**Goal of the exercise**.
Use the entries below to count the lines that hold the word "Bakery"; answer with the number only.

**Supplied data**.
===============
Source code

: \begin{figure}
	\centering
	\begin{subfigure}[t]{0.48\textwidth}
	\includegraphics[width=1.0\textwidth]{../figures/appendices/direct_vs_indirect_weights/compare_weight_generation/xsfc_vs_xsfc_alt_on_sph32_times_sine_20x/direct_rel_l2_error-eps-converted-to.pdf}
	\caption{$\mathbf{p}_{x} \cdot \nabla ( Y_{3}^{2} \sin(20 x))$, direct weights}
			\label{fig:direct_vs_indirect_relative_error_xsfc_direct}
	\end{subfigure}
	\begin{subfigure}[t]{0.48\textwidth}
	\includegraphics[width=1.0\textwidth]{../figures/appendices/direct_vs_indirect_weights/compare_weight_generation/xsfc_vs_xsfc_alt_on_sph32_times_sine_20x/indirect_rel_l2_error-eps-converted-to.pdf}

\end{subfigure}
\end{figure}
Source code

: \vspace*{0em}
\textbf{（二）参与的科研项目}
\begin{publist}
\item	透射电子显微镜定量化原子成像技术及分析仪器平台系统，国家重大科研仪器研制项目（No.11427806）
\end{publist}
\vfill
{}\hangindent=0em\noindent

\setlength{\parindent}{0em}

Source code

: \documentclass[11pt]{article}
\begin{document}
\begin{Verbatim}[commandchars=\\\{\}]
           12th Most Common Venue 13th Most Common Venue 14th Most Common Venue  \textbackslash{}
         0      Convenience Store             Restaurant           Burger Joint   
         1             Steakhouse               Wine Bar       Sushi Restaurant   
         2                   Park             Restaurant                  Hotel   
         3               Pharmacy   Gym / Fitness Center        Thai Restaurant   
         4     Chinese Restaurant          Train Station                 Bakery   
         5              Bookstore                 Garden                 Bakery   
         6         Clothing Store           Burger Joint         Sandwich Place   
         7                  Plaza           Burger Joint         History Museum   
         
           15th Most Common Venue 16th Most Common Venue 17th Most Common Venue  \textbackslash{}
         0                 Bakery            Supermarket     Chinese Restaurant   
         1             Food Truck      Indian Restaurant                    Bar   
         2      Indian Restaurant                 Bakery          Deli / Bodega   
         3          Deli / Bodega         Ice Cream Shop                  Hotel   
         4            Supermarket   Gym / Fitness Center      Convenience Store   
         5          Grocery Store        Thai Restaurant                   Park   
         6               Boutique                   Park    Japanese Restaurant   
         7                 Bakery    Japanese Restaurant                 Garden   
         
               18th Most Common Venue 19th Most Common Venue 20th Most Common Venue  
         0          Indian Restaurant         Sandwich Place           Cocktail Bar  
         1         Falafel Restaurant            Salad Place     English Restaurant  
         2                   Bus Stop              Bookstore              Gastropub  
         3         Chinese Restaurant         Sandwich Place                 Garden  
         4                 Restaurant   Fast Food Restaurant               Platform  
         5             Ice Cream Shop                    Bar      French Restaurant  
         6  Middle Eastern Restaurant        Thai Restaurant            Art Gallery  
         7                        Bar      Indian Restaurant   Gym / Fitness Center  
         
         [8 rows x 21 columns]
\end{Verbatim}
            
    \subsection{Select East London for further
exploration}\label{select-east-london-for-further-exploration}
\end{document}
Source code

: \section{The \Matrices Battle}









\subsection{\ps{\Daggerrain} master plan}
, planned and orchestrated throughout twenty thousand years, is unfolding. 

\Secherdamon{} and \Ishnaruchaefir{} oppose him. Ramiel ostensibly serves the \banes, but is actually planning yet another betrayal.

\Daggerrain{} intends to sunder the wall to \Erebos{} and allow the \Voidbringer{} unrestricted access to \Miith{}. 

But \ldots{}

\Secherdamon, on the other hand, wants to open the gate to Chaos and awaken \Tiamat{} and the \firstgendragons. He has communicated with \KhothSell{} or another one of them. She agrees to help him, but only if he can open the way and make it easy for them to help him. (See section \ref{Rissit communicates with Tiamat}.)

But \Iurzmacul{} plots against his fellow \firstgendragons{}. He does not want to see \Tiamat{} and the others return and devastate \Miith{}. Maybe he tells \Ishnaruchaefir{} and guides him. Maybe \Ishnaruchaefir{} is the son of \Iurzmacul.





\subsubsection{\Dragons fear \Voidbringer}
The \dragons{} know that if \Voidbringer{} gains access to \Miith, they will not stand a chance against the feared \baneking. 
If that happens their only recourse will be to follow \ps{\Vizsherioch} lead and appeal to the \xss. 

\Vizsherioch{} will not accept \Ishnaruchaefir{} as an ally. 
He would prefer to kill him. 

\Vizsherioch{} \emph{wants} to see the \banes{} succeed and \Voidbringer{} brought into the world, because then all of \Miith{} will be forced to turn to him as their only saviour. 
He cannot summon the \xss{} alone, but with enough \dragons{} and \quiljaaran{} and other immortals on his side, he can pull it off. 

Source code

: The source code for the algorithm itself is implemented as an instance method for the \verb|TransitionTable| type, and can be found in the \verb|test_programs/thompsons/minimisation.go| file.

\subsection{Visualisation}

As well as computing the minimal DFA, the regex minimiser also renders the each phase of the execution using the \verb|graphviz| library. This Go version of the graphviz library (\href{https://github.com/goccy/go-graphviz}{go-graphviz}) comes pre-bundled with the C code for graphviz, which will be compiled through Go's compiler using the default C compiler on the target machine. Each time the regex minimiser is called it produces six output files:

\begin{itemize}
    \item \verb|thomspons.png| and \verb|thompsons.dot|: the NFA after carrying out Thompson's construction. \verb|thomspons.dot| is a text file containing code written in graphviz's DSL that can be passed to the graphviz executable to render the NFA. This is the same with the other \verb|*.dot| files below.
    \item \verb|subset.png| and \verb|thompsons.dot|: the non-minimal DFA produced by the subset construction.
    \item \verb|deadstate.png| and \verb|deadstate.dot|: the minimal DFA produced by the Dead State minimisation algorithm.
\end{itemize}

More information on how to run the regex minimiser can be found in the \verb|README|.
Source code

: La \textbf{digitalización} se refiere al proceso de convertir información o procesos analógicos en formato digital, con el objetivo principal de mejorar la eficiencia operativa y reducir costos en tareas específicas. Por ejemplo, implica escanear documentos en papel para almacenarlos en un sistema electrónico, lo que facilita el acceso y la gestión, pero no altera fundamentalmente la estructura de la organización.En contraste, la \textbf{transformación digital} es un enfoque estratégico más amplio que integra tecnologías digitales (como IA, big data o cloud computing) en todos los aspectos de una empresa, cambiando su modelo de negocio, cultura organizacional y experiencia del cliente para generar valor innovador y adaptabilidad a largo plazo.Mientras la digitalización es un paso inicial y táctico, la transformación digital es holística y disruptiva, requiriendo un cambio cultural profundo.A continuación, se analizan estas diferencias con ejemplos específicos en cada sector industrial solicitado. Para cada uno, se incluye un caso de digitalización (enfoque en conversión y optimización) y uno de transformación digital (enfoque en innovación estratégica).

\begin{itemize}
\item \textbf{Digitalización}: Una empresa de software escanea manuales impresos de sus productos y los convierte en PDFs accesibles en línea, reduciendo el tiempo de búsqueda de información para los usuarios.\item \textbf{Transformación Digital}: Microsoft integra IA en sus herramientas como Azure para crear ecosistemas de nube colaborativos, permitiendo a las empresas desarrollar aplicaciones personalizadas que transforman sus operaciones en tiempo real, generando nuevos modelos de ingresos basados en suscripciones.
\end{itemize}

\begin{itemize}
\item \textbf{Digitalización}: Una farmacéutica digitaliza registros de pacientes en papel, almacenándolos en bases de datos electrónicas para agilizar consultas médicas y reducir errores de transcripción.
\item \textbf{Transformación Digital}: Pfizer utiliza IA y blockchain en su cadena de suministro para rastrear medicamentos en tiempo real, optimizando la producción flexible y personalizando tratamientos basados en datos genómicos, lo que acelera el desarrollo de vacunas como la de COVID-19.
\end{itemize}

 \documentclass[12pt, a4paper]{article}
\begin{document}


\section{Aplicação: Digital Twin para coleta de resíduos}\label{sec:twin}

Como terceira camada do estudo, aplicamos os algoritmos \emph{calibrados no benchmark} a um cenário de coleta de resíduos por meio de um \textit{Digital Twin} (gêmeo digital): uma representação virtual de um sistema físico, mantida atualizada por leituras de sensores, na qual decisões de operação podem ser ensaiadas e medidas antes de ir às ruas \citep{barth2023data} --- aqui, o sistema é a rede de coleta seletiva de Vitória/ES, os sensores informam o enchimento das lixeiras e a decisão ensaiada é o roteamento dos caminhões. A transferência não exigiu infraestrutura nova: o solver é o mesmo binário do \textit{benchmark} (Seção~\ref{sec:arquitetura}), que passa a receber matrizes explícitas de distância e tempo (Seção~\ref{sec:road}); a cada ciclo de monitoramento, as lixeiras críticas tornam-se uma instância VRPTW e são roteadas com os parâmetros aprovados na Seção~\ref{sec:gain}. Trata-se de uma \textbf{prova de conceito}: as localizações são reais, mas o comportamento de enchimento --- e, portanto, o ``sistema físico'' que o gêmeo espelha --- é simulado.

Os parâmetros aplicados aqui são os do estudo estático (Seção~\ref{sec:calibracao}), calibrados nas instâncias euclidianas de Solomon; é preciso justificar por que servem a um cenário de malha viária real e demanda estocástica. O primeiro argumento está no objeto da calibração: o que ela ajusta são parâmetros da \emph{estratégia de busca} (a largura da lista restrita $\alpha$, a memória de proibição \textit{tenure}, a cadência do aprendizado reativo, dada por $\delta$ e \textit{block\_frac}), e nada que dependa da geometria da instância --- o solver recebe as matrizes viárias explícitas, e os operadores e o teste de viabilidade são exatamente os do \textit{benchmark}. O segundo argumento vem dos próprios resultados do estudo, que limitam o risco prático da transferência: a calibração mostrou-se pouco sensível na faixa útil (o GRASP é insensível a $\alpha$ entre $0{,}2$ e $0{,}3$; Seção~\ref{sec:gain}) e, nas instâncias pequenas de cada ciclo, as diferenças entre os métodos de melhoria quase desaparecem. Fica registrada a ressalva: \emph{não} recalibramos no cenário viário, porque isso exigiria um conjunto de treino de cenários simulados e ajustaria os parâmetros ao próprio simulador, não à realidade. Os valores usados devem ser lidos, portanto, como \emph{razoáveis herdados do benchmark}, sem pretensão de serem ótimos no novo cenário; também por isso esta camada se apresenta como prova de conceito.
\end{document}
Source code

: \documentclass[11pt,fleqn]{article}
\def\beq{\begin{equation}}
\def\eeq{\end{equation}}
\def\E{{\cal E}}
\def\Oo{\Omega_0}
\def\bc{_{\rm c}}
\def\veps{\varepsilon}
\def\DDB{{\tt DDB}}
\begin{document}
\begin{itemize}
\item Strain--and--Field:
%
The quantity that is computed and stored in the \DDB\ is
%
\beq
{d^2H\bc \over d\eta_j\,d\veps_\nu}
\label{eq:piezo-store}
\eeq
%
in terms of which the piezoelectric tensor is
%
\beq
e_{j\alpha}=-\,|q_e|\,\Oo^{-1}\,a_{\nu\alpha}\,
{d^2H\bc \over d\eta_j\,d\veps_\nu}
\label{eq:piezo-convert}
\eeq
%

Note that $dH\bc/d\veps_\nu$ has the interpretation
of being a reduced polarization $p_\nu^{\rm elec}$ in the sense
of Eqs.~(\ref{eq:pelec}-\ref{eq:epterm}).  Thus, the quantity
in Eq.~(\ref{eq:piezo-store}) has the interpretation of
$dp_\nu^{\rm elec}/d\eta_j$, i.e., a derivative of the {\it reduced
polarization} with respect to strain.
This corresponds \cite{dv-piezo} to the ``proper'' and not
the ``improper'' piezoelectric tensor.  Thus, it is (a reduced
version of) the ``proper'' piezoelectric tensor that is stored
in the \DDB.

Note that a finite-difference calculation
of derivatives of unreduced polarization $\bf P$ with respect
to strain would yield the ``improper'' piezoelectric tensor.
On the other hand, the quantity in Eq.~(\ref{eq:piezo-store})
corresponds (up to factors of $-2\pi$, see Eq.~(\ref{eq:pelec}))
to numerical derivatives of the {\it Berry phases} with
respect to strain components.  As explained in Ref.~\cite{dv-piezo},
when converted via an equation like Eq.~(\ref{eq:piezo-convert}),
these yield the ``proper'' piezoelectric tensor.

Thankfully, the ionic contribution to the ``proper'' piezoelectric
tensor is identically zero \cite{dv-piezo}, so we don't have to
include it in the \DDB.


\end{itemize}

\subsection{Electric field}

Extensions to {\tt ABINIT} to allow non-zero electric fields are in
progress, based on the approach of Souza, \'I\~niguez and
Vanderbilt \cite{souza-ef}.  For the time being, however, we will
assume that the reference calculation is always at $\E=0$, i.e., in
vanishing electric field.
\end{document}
===============
**Answer to this problem**.
5